**** Source data
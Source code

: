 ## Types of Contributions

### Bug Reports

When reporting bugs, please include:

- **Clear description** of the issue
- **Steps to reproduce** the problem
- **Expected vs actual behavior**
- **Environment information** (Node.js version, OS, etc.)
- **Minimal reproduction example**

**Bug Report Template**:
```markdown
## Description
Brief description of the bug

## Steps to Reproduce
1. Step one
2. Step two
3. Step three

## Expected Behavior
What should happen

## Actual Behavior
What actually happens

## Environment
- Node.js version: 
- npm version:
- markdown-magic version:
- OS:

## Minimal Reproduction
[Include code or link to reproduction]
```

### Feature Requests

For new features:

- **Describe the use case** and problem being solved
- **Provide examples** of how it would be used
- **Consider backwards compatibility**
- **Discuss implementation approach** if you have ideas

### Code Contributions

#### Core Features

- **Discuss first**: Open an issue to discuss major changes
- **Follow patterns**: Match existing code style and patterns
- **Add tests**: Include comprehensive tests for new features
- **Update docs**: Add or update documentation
********
**** Source data
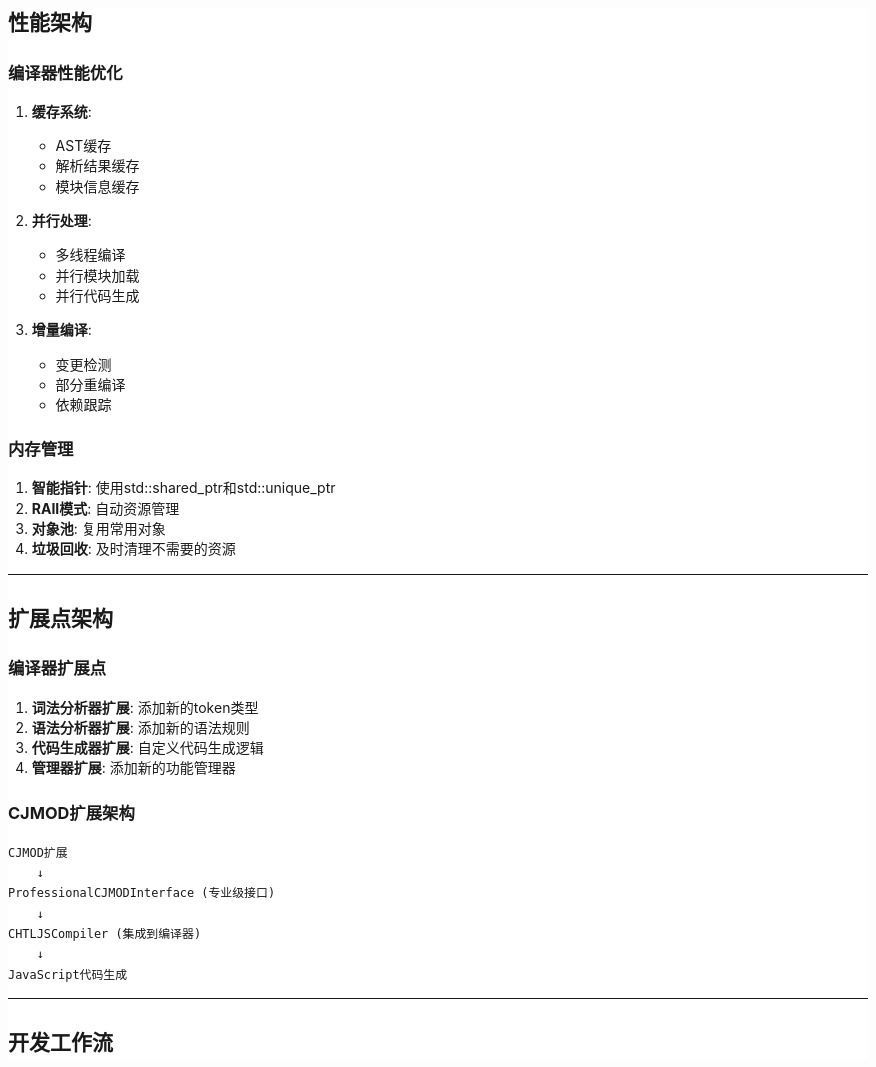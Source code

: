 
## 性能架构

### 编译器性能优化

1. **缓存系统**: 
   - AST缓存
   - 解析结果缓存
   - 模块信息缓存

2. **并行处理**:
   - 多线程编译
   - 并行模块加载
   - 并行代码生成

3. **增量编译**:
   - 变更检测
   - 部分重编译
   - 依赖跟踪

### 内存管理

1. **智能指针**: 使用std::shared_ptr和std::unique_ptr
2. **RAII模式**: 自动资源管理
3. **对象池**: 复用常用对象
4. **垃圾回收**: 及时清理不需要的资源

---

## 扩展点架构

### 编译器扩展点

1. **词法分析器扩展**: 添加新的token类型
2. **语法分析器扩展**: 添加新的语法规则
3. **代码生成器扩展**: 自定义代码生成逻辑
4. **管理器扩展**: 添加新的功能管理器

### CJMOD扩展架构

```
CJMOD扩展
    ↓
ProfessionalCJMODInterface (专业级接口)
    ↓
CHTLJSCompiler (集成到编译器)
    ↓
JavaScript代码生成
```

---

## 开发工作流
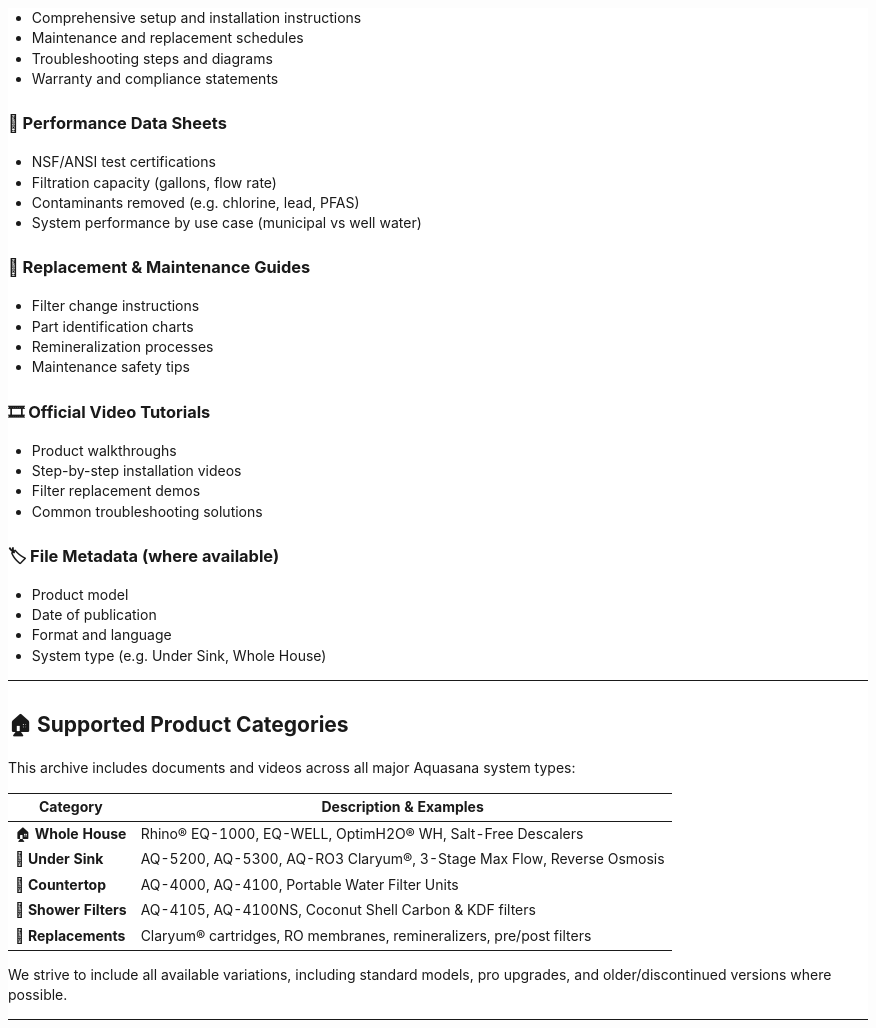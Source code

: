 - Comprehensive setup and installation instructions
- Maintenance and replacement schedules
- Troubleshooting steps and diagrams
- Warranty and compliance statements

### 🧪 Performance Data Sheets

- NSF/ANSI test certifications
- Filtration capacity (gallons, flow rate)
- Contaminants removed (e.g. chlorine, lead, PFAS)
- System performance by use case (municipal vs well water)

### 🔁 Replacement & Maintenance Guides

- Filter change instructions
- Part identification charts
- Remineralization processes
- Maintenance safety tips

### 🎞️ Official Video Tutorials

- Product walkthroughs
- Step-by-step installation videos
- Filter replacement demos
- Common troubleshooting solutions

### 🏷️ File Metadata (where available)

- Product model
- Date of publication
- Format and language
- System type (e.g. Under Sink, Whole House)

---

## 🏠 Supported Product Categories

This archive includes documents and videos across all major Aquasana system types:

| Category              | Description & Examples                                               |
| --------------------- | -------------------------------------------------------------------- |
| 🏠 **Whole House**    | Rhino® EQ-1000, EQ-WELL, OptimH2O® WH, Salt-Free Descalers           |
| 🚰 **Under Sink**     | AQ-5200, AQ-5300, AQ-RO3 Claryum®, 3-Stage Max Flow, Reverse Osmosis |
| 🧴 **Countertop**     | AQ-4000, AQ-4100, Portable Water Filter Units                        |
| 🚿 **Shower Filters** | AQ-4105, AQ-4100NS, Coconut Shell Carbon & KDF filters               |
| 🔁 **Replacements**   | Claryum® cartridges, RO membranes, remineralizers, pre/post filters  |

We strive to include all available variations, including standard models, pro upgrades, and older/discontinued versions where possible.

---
********
**** Source data
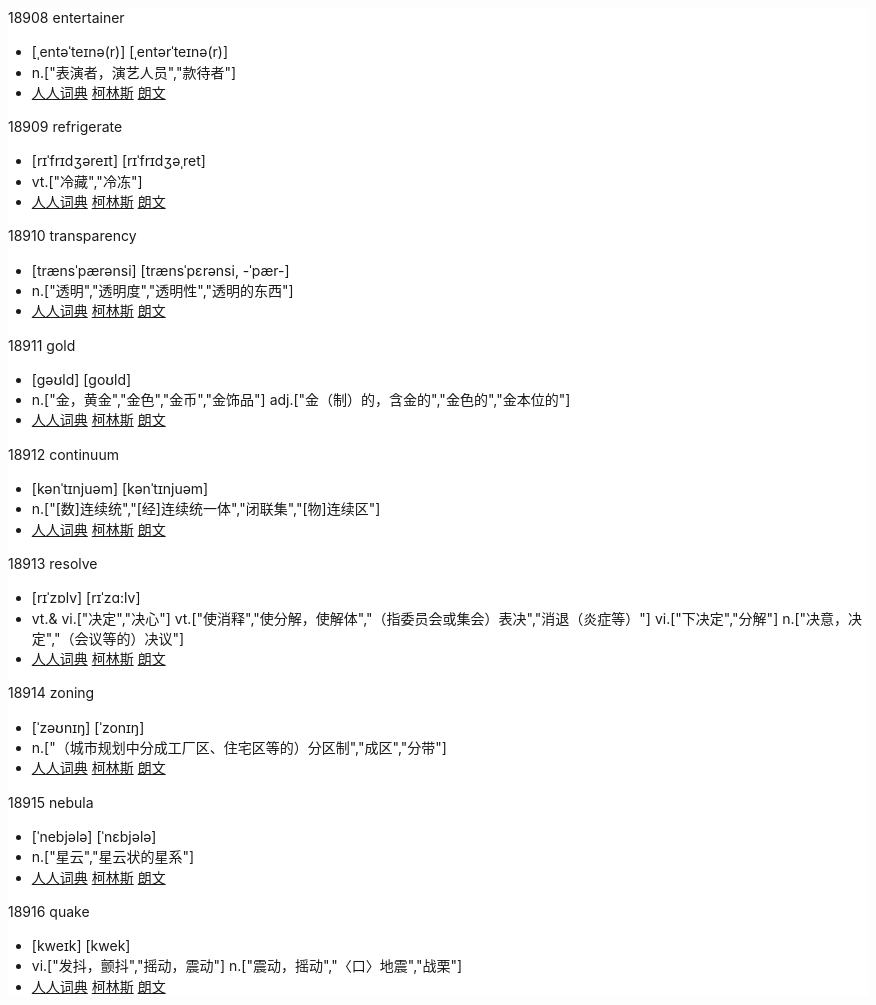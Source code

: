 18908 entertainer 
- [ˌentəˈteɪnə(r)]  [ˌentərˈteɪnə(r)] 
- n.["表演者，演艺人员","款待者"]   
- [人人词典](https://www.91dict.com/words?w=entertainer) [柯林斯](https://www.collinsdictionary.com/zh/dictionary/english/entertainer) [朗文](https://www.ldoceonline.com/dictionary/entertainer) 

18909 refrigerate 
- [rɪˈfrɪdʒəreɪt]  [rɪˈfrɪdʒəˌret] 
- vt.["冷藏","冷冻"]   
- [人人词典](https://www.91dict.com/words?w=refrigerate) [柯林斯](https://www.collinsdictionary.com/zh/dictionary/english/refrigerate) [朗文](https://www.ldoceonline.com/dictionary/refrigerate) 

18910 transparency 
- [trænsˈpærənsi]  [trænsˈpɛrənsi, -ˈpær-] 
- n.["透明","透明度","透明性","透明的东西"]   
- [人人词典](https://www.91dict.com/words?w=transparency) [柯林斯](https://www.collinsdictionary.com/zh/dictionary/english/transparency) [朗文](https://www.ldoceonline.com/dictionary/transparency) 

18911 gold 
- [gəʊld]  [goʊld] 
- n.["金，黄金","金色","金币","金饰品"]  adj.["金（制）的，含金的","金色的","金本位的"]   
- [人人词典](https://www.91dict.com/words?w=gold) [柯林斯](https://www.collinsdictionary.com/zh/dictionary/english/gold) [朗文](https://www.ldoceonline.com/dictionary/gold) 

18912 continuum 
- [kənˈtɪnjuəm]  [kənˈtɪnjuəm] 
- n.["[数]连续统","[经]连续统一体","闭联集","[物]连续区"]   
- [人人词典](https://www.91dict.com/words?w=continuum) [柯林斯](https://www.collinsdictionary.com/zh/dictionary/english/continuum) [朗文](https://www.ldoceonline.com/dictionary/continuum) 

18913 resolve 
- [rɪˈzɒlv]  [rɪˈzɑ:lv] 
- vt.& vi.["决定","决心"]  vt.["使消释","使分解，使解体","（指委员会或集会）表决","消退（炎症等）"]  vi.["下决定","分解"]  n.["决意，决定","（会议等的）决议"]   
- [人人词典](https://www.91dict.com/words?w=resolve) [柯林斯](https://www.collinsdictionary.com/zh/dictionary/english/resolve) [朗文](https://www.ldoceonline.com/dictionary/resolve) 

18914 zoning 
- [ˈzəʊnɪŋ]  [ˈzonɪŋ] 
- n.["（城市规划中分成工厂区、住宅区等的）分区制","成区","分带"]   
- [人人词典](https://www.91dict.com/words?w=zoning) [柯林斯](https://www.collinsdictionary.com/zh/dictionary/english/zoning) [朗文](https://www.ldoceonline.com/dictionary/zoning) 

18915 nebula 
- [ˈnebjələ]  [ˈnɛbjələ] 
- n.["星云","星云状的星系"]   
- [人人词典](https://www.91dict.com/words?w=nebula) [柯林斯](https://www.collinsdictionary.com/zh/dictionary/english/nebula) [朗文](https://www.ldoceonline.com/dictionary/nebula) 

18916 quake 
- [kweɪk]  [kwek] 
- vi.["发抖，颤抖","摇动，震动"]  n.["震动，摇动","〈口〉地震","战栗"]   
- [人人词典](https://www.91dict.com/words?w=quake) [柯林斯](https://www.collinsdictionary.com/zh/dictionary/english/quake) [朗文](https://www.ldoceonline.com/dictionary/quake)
********
* [Assignment] For this exercise, copy every line of the data that holds "where".

* [Reply]
### 🏷️ File Metadata (where available)
We strive to include all available variations, including standard models, pro upgrades, and older/discontinued versions where possible.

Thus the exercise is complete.